Below are some records: retype them all exactly, but not the pictures.

◆ Items from a dataset:
Content starts
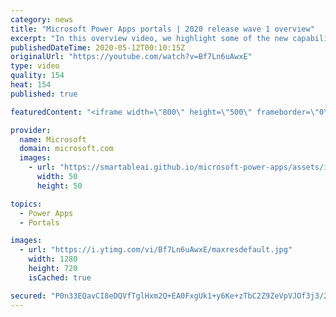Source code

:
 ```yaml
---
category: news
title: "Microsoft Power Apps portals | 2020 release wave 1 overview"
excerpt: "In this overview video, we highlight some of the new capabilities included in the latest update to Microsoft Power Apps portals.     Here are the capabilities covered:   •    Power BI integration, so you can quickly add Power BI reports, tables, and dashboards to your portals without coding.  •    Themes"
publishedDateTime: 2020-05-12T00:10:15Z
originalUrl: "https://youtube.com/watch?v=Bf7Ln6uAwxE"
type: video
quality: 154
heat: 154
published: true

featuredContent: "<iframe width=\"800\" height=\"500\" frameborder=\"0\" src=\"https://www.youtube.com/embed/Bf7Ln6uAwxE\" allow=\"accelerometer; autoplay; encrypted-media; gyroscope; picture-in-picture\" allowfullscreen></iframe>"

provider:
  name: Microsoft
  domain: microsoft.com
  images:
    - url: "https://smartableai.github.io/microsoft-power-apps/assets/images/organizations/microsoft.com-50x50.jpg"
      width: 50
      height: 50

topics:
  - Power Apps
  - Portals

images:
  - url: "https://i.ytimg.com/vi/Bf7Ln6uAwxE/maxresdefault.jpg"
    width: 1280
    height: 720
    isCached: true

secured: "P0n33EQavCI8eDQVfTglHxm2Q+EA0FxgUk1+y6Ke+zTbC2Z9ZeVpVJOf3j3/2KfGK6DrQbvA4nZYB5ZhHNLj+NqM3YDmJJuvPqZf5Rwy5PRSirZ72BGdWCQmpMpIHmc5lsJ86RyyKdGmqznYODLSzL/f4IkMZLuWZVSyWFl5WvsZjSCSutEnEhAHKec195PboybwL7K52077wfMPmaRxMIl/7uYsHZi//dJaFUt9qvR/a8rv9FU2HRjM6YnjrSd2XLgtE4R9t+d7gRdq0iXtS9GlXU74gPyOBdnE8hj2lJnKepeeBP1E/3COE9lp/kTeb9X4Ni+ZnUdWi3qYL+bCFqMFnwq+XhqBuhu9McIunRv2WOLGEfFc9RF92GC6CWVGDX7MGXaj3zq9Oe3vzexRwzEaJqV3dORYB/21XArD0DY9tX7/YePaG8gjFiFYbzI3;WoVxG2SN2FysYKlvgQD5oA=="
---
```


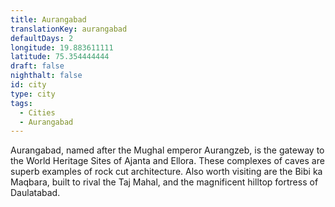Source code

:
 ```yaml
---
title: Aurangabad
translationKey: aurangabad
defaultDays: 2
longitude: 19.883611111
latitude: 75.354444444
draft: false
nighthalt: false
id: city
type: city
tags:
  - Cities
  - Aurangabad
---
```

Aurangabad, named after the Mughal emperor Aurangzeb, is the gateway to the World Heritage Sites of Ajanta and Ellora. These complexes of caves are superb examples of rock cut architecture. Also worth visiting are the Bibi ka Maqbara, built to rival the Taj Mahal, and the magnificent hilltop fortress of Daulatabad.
Content ends
◆ ANSWER BOX:
Source code

:
 ```yaml
---
category: news
title: "Microsoft Power Apps portals | 2020 release wave 1 overview"
excerpt: "In this overview video, we highlight some of the new capabilities included in the latest update to Microsoft Power Apps portals.     Here are the capabilities covered:   •    Power BI integration, so you can quickly add Power BI reports, tables, and dashboards to your portals without coding.  •    Themes"
publishedDateTime: 2020-05-12T00:10:15Z
originalUrl: "https://youtube.com/watch?v=Bf7Ln6uAwxE"
type: video
quality: 154
heat: 154
published: true

featuredContent: "<iframe width=\"800\" height=\"500\" frameborder=\"0\" src=\"https://www.youtube.com/embed/Bf7Ln6uAwxE\" allow=\"accelerometer; autoplay; encrypted-media; gyroscope; picture-in-picture\" allowfullscreen></iframe>"

provider:
  name: Microsoft
  domain: microsoft.com
  images:
    - url: "https://smartableai.github.io/microsoft-power-apps/assets/images/organizations/microsoft.com-50x50.jpg"
      width: 50
      height: 50

topics:
  - Power Apps
  - Portals

images:
  - url: "https://i.ytimg.com/vi/Bf7Ln6uAwxE/maxresdefault.jpg"
    width: 1280
    height: 720
    isCached: true

secured: "P0n33EQavCI8eDQVfTglHxm2Q+EA0FxgUk1+y6Ke+zTbC2Z9ZeVpVJOf3j3/2KfGK6DrQbvA4nZYB5ZhHNLj+NqM3YDmJJuvPqZf5Rwy5PRSirZ72BGdWCQmpMpIHmc5lsJ86RyyKdGmqznYODLSzL/f4IkMZLuWZVSyWFl5WvsZjSCSutEnEhAHKec195PboybwL7K52077wfMPmaRxMIl/7uYsHZi//dJaFUt9qvR/a8rv9FU2HRjM6YnjrSd2XLgtE4R9t+d7gRdq0iXtS9GlXU74gPyOBdnE8hj2lJnKepeeBP1E/3COE9lp/kTeb9X4Ni+ZnUdWi3qYL+bCFqMFnwq+XhqBuhu9McIunRv2WOLGEfFc9RF92GC6CWVGDX7MGXaj3zq9Oe3vzexRwzEaJqV3dORYB/21XArD0DY9tX7/YePaG8gjFiFYbzI3;WoVxG2SN2FysYKlvgQD5oA=="
---
```


Source code

:
 ```yaml
---
title: Aurangabad
translationKey: aurangabad
defaultDays: 2
longitude: 19.883611111
latitude: 75.354444444
draft: false
nighthalt: false
id: city
type: city
tags:
  - Cities
  - Aurangabad
---
```

Aurangabad, named after the Mughal emperor Aurangzeb, is the gateway to the World Heritage Sites of Ajanta and Ellora. These complexes of caves are superb examples of rock cut architecture. Also worth visiting are the Bibi ka Maqbara, built to rival the Taj Mahal, and the magnificent hilltop fortress of Daulatabad.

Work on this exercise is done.